When I explain the idea of reincarnation at a Pagan 101 class I tend to talk about the world as a learning experience, an experience that takes a few trips to get the hang off. I assume that eventually you figure out the point of existence and merge with a higher consciousness, or find yourself at some sort of peace surrounded by loved ones. Part of me also thinks lives are a constant stream of whacky adventures, perhaps on different levels of existence. Maybe we get to be dragons at some point, or demons, or aliens, I don't know.

I'm guessing we come back as people most incarnations, but who's to say? Maybe someone likes to dress up like a pony and have sex because they were a horse in a past life? Perhaps my ex-girlfriend purred because she was a cat last time. I don't really know. Nobody does.

A part of me also believes that the afterlife is what you want it to be. I have trouble imagining my grandparents reincarnating and being apart. In my mind I don't really picture them in heaven, I just picture them holding each other staring into an eternal sunset arms wrapped around one another. That's probably what they would have wanted, so in my mind they got it. They weren't asking for 70 virgins or anything absurd, they only wanted to be together. I believe the gods are good, and that for really great people (and yeah I'm a homer here, but my grandparents really were) there are some rewards and exemptions.
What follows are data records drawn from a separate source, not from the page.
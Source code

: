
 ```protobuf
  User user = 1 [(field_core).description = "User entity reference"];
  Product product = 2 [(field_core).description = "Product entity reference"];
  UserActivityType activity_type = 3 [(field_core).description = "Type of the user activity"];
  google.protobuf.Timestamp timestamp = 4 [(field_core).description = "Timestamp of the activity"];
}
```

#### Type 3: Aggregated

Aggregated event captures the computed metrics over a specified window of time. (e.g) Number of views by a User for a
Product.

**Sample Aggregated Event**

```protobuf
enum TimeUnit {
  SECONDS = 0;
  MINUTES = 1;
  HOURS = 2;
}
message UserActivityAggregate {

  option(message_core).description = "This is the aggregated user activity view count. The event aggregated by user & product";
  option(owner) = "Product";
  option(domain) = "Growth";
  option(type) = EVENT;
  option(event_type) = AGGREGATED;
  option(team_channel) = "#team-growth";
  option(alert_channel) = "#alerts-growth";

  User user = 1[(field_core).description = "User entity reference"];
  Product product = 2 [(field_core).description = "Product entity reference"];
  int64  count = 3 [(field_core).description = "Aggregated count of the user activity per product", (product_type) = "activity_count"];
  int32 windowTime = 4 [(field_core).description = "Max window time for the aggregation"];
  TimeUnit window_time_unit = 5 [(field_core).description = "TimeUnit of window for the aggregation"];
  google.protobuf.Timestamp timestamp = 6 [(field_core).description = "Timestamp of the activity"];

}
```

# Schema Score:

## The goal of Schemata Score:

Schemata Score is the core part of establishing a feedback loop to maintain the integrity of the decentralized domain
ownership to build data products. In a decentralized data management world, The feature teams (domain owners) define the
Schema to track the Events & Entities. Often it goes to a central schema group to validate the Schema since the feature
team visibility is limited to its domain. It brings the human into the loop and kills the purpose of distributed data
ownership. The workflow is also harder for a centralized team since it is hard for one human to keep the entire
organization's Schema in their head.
Speaking of exemptions, Osama Bin Laden deserves a special place in the hell I don't believe in. Yeah, I don't believe in hell. The idea that a God up there is playing "cosmic score card" is rather ridiculous. So a four year old kid dies in a tragic accident and goes to hell because he stole some chapstick and didn't go to church? Yeah, no. That doesn't jive with me.

Of course there are people who truly deserve something like hell. Perhaps Bin Laden will be reincarnated as a bird and get swallowed by the Sarlac Pit (yeah, "Jedi" reference there, I'm a dork, what are you going to do?). I've read enough myth, the gods can be rather vengeful, and sometimes people deserve punishment. Maybe "hell" is the realization that you've absolutely disappointed your god or prophet. Maybe right now Bin Laden is having a conversation with Allah and Muhammed.
Bin Laden: I have served you O Allah, now I await my reward in paradise.
Allah: Reward? You've ruined my name. You've made billions of people hate me, how have you done my will?
Bin Laden: But I have just done what the Prophet instructed (looks imploring at Muhammed).
Muhammed: Where did you get the idea that I wanted you to kill thousands of innocent people? You disgust me.
Allah: Let's feed him bacon.
Bin Laden begins crying and continues crying through eternity.

One of the craziest things about death and the afterlife is that no one knows. People think they do, but there's no proof of anything. I have to believe in the soul, the world is too magickal for there to be nothing at the heart of it all, but what happens to it is anyone's guess. If the afterlife is what you make it, there are several thousand people poking Bin Laden right now with sticks.


  1. I liked everything you said here. That is all. And I have the same philosophical attitude toward most of it as well. I am one New Yorker American that is satisfied he will face his karmic reward.

  2. This comment has been removed by the author.

  3. Christians like me believe in an "age of accountability", before which a child is not held responsible for his actions. Verses like Isaiah 7:15-16 and 2Samuel 12:22-23 support this view. So, 4-year olds who die in car accidents don't go to Hell, they go to Heaven.

    The Bible teaches that Hell is created for Satan and his demons (Matthew 25:41), not for humans. People end up there when they reject God. Jesus came to keep people out of Hell, and charged the Church with spreading the Gospel to further that goal.